About this task: Please repeat each line below exactly, with no images in the copy.
(Records for this task Opens)
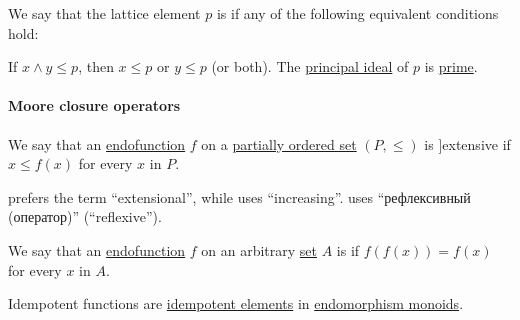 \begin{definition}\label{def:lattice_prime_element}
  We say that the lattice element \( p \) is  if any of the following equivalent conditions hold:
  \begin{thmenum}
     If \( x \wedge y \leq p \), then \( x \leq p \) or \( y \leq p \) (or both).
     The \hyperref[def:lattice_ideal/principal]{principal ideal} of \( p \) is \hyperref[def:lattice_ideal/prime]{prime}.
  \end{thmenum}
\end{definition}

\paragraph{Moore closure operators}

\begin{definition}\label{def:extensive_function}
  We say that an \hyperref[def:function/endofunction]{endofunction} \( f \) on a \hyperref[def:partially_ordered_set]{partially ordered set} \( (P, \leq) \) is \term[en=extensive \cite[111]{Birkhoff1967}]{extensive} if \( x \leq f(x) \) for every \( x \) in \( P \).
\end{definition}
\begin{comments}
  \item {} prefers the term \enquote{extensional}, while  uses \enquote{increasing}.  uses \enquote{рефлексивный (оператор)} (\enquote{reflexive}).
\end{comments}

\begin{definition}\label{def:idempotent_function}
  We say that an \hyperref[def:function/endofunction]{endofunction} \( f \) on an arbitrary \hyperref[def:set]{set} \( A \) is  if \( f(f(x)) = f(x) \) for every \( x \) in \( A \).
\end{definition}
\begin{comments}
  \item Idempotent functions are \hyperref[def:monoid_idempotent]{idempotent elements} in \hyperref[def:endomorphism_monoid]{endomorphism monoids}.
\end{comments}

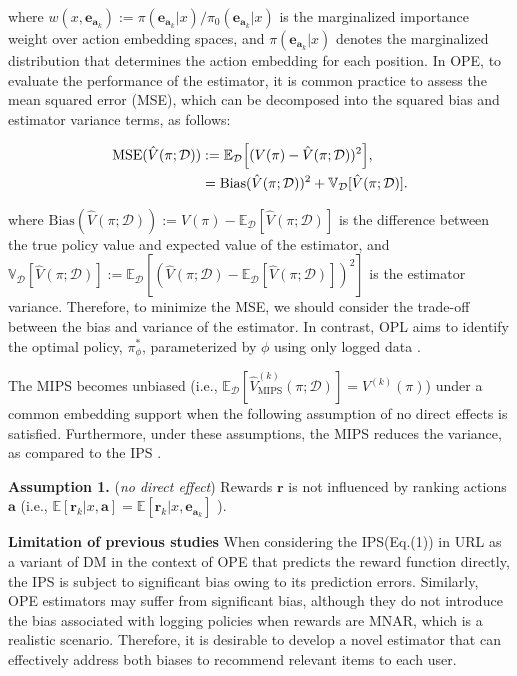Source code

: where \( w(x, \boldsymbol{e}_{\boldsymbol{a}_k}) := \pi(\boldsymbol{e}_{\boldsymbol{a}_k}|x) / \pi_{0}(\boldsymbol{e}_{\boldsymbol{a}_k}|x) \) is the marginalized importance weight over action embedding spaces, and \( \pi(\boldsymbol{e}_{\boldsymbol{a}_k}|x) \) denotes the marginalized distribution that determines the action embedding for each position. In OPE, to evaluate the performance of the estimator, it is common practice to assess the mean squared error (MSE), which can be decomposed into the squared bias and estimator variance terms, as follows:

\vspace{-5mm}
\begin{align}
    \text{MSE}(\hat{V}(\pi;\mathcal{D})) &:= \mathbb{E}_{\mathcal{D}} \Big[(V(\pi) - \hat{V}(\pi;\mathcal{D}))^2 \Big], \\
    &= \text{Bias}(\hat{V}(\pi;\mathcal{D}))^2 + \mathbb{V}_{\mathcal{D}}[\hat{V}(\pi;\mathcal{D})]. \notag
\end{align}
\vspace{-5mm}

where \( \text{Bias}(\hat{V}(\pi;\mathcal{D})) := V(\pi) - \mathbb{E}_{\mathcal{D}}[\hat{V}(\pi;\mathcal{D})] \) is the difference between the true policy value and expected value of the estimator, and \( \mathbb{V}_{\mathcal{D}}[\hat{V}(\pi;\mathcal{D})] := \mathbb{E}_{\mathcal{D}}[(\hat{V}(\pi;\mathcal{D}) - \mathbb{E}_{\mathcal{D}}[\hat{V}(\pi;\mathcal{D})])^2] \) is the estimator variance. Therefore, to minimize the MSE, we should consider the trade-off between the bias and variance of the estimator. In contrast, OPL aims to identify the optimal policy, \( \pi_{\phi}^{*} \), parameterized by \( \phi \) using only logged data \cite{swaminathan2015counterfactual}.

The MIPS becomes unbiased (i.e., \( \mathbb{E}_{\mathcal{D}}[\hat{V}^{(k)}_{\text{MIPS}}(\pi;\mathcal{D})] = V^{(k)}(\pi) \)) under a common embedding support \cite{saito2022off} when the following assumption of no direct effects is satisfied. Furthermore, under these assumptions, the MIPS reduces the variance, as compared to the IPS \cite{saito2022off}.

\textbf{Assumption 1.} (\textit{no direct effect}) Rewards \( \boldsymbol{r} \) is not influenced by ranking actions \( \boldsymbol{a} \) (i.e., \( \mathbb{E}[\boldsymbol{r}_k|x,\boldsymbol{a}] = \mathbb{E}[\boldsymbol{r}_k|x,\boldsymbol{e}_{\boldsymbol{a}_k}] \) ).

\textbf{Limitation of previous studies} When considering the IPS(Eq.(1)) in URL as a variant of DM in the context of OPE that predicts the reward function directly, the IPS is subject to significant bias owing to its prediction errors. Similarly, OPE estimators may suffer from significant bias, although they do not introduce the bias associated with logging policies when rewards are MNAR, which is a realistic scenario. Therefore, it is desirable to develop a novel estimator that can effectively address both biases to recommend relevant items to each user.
(Records for this task Closes)
Response below:
 \begin{definition}\label{def:lattice_prime_element}
  We say that the lattice element \( p \) is  if any of the following equivalent conditions hold:
  \begin{thmenum}
     If \( x \wedge y \leq p \), then \( x \leq p \) or \( y \leq p \) (or both).
     The \hyperref[def:lattice_ideal/principal]{principal ideal} of \( p \) is \hyperref[def:lattice_ideal/prime]{prime}.
  \end{thmenum}
\end{definition}

\paragraph{Moore closure operators}

\begin{definition}\label{def:extensive_function}
  We say that an \hyperref[def:function/endofunction]{endofunction} \( f \) on a \hyperref[def:partially_ordered_set]{partially ordered set} \( (P, \leq) \) is \term[en=extensive \cite[111]{Birkhoff1967}]{extensive} if \( x \leq f(x) \) for every \( x \) in \( P \).
\end{definition}
\begin{comments}
  \item {} prefers the term \enquote{extensional}, while  uses \enquote{increasing}.  uses \enquote{рефлексивный (оператор)} (\enquote{reflexive}).
\end{comments}

\begin{definition}\label{def:idempotent_function}
  We say that an \hyperref[def:function/endofunction]{endofunction} \( f \) on an arbitrary \hyperref[def:set]{set} \( A \) is  if \( f(f(x)) = f(x) \) for every \( x \) in \( A \).
\end{definition}
\begin{comments}
  \item Idempotent functions are \hyperref[def:monoid_idempotent]{idempotent elements} in \hyperref[def:endomorphism_monoid]{endomorphism monoids}.
\end{comments}

Source code

: where \( w(x, \boldsymbol{e}_{\boldsymbol{a}_k}) := \pi(\boldsymbol{e}_{\boldsymbol{a}_k}|x) / \pi_{0}(\boldsymbol{e}_{\boldsymbol{a}_k}|x) \) is the marginalized importance weight over action embedding spaces, and \( \pi(\boldsymbol{e}_{\boldsymbol{a}_k}|x) \) denotes the marginalized distribution that determines the action embedding for each position. In OPE, to evaluate the performance of the estimator, it is common practice to assess the mean squared error (MSE), which can be decomposed into the squared bias and estimator variance terms, as follows:

\vspace{-5mm}
\begin{align}
    \text{MSE}(\hat{V}(\pi;\mathcal{D})) &:= \mathbb{E}_{\mathcal{D}} \Big[(V(\pi) - \hat{V}(\pi;\mathcal{D}))^2 \Big], \\
    &= \text{Bias}(\hat{V}(\pi;\mathcal{D}))^2 + \mathbb{V}_{\mathcal{D}}[\hat{V}(\pi;\mathcal{D})]. \notag
\end{align}
\vspace{-5mm}

where \( \text{Bias}(\hat{V}(\pi;\mathcal{D})) := V(\pi) - \mathbb{E}_{\mathcal{D}}[\hat{V}(\pi;\mathcal{D})] \) is the difference between the true policy value and expected value of the estimator, and \( \mathbb{V}_{\mathcal{D}}[\hat{V}(\pi;\mathcal{D})] := \mathbb{E}_{\mathcal{D}}[(\hat{V}(\pi;\mathcal{D}) - \mathbb{E}_{\mathcal{D}}[\hat{V}(\pi;\mathcal{D})])^2] \) is the estimator variance. Therefore, to minimize the MSE, we should consider the trade-off between the bias and variance of the estimator. In contrast, OPL aims to identify the optimal policy, \( \pi_{\phi}^{*} \), parameterized by \( \phi \) using only logged data \cite{swaminathan2015counterfactual}.

The MIPS becomes unbiased (i.e., \( \mathbb{E}_{\mathcal{D}}[\hat{V}^{(k)}_{\text{MIPS}}(\pi;\mathcal{D})] = V^{(k)}(\pi) \)) under a common embedding support \cite{saito2022off} when the following assumption of no direct effects is satisfied. Furthermore, under these assumptions, the MIPS reduces the variance, as compared to the IPS \cite{saito2022off}.

\textbf{Assumption 1.} (\textit{no direct effect}) Rewards \( \boldsymbol{r} \) is not influenced by ranking actions \( \boldsymbol{a} \) (i.e., \( \mathbb{E}[\boldsymbol{r}_k|x,\boldsymbol{a}] = \mathbb{E}[\boldsymbol{r}_k|x,\boldsymbol{e}_{\boldsymbol{a}_k}] \) ).

\textbf{Limitation of previous studies} When considering the IPS(Eq.(1)) in URL as a variant of DM in the context of OPE that predicts the reward function directly, the IPS is subject to significant bias owing to its prediction errors. Similarly, OPE estimators may suffer from significant bias, although they do not introduce the bias associated with logging policies when rewards are MNAR, which is a realistic scenario. Therefore, it is desirable to develop a novel estimator that can effectively address both biases to recommend relevant items to each user.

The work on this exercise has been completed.